Protip: this is why the yellow pages is still relevant. Because it’s a listing of local businesses who have paid good money to be included in the directory. Scam artists aren’t interested in paying real money when they can pollute the internet with their scam ads for essentially free.
It’s pretty obvious when moving to a new town and you google to figure out which cable tv operators service your area, too. My town’s top 3 pages of listings had one legit link (for our public access channel) and the rest were scammy lead gen sites.
I wonder if there are other search engines that do a better job parsing this.
I also like the Yellow Pages idea.
The only person who can stop a bad guy with lock picks is a good guy with lock picks.
/never paid for a lock smith
If I were a legitimate locksmith, I would call the scammers, have them show up and when they quote a high price, tell them to get out. Wasted trips would cut into their profit margin. Got scammed by a tow company once and sent them on a few nonexistent tows.
Reading this gave me an “Aha!” moment.
When I was getting ready to move into my new house, I did a search for locksmiths. Dozens of the listings were in a single address in a sleepy office park down the road.
Fortunately, my realtor suggested a good, legitimate locksmith. Woman owned business as well.

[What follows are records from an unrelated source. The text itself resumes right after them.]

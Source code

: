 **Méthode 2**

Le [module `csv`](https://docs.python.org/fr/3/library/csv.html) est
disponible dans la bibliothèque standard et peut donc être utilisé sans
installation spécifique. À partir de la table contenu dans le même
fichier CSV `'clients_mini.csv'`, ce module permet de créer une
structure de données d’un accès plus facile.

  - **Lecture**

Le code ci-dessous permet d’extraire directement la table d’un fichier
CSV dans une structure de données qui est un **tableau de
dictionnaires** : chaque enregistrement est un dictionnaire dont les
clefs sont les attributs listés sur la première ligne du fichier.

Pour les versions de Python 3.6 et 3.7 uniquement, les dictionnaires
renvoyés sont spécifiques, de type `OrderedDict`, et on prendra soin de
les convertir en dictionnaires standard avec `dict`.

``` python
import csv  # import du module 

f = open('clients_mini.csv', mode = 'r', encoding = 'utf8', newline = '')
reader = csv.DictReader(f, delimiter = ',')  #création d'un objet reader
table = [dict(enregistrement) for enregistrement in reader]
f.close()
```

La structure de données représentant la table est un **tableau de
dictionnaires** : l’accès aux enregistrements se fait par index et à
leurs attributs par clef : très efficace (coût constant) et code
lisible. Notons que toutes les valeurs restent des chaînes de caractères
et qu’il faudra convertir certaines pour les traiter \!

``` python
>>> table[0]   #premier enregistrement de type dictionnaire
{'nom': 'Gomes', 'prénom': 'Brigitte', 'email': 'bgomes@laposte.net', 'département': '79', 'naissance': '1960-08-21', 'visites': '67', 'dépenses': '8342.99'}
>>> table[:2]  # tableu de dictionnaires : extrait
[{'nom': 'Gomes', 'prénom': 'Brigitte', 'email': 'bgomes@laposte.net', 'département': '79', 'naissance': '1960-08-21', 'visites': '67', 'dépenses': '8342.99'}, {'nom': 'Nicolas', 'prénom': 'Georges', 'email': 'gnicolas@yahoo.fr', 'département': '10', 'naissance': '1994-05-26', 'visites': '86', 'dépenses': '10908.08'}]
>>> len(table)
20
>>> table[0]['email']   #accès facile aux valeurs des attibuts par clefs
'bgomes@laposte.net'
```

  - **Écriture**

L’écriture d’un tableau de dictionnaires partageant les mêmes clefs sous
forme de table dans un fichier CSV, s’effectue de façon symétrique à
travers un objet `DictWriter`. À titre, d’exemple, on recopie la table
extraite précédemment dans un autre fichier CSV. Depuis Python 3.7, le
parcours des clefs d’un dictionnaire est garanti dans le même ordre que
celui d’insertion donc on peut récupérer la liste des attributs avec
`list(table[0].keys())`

The mention of carpet cleaning is interesting. The local coupon / offer “magazine” has two or three carpet cleaning adverts in each issue. Are they scam fronts too?
I bet my old apartment complex could recommend a good carpet cleaning service…
Just like gathering news from the web, hiring a skilled craftsman needs vetting from at least three websites also.
Rule No. 1: Never trust the internet.
I don’t know about your area, but I’ve used services from my little monthly ValPak mailing to do garage door repair, plumbing work, and vent cleaning, and they’ve all been local guys and gals, good service, fair pricing, etc.
So again I think the ad rates there are high enough to drive away just pure lead generators.
good lord, Cory! next you’ll be warning us about dastardly zionist uber pirates, stealing bread from honest god-fearin gubmint prooft taximotor enterprizus
If you think a locksmith costs $19, you deserve to be locked out of your house…
Wow, yeah, I tried to find a locksmith a couple of years ago, and fortunately decided to drive over to their “business” rather than call them.
They tend to charge an appearance fee.
When I google “locksmith” I get a google map that shows three local locksmiths in town. That result comes after a few ads, but are people really clicking on the ads? (Dumb question. Of course they are, or there wouldn’t be ads.)
This comment is not totally related, but I am trying to figure out why furniture businesses are always going out of business. I think it’s some kind of scam - maybe for taxes? - but can’t figure it out. Anyone have ideas?
My little metro area had no fake results, either. But I put in a nearby city, and saw a whole bunch of generic pages with addresses that definitely don’t belong to businesses.
Its partly a fault of google for not doing enough about link farms. Seriously, what small business is going to have a good reputation because 2000 blogs link to it?
The statement, “nearly every locksmith that appears on Google Maps is a fake business” is a little misleading. Nearly every legitimate locksmith also advertises on Google Maps. It’s just that the scammers are crowding them out. Not every listing you find on Google is bogus. The ones advertising $19 lockouts are for sure. No legitimate professional makes a housecall for $19. If you want to be sure you’re calling a legit locksmith, first don’t fall for too-good-to-be-true prices, second, check findalocksmith.com, which is a directory of vetted members of the Associated Locksmiths of America.
If real locksmiths who do pay to have a store-front are being impacted, then you’d think it wouldn’t be that expensive for them to:
- be aware of this problem
- be interested in communicating the problem to their customers, and
- be willing to spend some money/energy to create a trusted listing of their own.